いや、でも、それ以外に光が届かない理由があるんじゃないのか?
「なあ、スミレ。もしかして、だけどさ。この空間って光が届かないようになってんじゃないのか?」
「それはどういう意味でしょうか?」
「だからさ、ほら、闇纏苔ってあっただろ? あれみたいに周囲の光を吸収するような何かがあるのかもしれない、って思ったんだよ」
「闇纏苔ですか?」
「うん、そんな感じのもの、だけどさ。

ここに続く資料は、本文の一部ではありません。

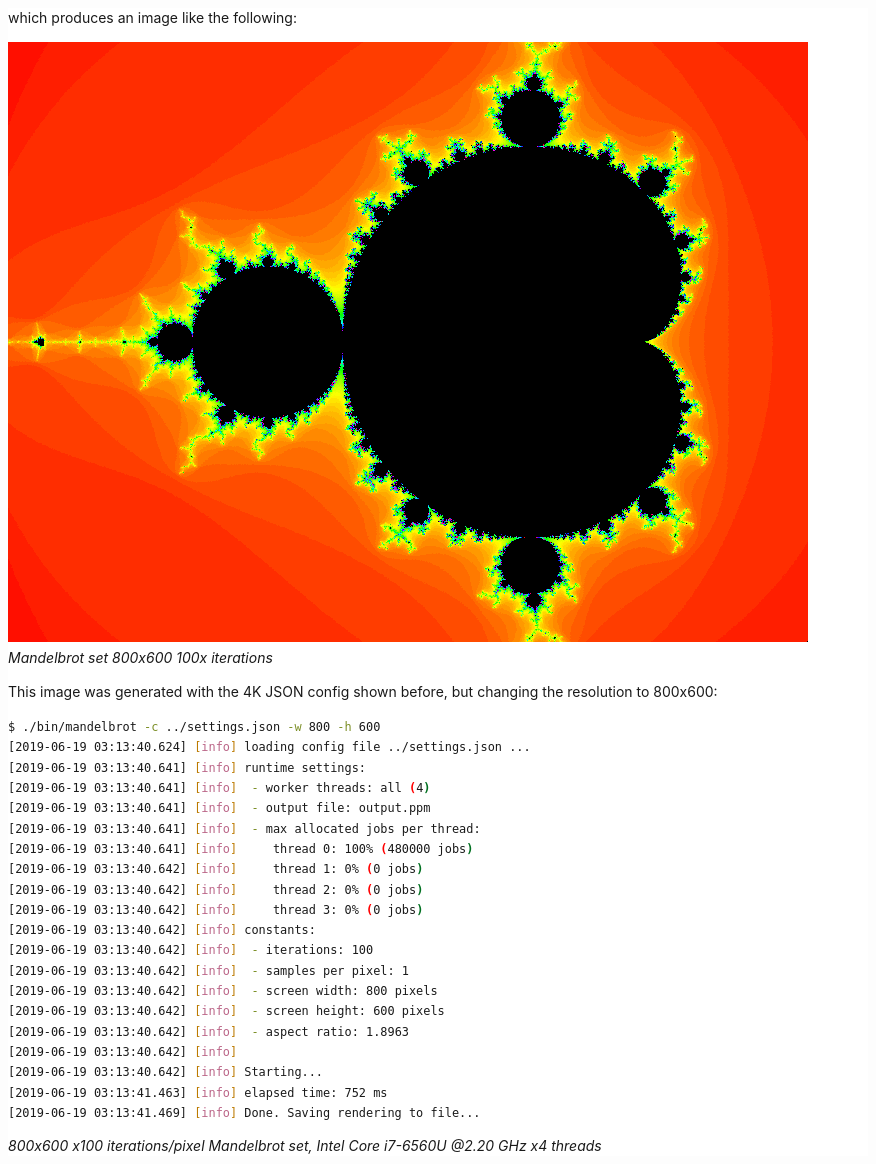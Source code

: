 which produces an image like the following:

![](/img/mandelbrot.png)  
*Mandelbrot set 800x600 100x iterations*

This image was generated with the 4K JSON config shown before, but changing the
resolution to 800x600:

``` bash
$ ./bin/mandelbrot -c ../settings.json -w 800 -h 600
[2019-06-19 03:13:40.624] [info] loading config file ../settings.json ...
[2019-06-19 03:13:40.641] [info] runtime settings:
[2019-06-19 03:13:40.641] [info]  - worker threads: all (4)
[2019-06-19 03:13:40.641] [info]  - output file: output.ppm
[2019-06-19 03:13:40.641] [info]  - max allocated jobs per thread:
[2019-06-19 03:13:40.641] [info]     thread 0: 100% (480000 jobs)
[2019-06-19 03:13:40.642] [info]     thread 1: 0% (0 jobs)
[2019-06-19 03:13:40.642] [info]     thread 2: 0% (0 jobs)
[2019-06-19 03:13:40.642] [info]     thread 3: 0% (0 jobs)
[2019-06-19 03:13:40.642] [info] constants:
[2019-06-19 03:13:40.642] [info]  - iterations: 100
[2019-06-19 03:13:40.642] [info]  - samples per pixel: 1
[2019-06-19 03:13:40.642] [info]  - screen width: 800 pixels
[2019-06-19 03:13:40.642] [info]  - screen height: 600 pixels
[2019-06-19 03:13:40.642] [info]  - aspect ratio: 1.8963
[2019-06-19 03:13:40.642] [info] 
[2019-06-19 03:13:40.642] [info] Starting...
[2019-06-19 03:13:41.463] [info] elapsed time: 752 ms
[2019-06-19 03:13:41.469] [info] Done. Saving rendering to file...
```
*800x600 x100 iterations/pixel Mandelbrot set, Intel Core i7-6560U @2.20 GHz x4
threads*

だって、おかしいだろ? いくら広いからって、光が届かなさすぎるんだよ。そりゃ広いと光が届かないっていうのは判るよ。でも、俺の作った照明弾はかなりの光源となる筈だ。でも、あれでも光源としては足りなかった、違うか?」
「そうですね・・・・そう言われると」
スミレはサーチング・ボードを持ってきて、それを俺とスミレの間に置く。
「天然通路の広さはこれです。そして周囲の探索によるとこの空洞空間の広さはこのくらいです」
スミレが示した空洞空間の広さは穴から覗いて見て奥行き120メートル、上下の高さは100メートル、左右は左手50メートルで右手150メートルくらいの細長い空間だ。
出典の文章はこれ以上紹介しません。